- [BRIEF]: Scan the listing that follows and report how many lines contain "https". Write the number alone.

- [EXTRACTED MATERIAL]:

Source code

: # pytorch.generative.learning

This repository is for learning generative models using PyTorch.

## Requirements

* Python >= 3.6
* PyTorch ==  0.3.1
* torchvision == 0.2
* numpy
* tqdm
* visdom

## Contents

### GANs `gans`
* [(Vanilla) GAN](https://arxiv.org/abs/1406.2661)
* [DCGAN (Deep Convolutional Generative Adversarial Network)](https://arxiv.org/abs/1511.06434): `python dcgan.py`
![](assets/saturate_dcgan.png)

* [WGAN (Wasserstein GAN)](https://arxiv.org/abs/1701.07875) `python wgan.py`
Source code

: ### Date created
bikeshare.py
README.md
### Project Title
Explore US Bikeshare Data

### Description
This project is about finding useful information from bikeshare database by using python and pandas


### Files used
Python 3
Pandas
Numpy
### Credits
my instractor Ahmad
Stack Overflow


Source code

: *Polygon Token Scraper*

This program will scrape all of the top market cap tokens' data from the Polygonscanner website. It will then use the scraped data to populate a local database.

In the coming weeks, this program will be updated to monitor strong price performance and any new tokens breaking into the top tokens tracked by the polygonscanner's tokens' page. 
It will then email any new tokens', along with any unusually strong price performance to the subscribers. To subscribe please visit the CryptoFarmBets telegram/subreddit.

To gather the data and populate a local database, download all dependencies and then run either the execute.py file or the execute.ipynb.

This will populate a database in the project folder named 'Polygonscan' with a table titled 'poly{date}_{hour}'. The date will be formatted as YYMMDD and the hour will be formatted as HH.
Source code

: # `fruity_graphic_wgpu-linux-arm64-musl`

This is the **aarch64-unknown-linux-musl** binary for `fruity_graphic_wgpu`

- [EXERCISE RESULT]: 3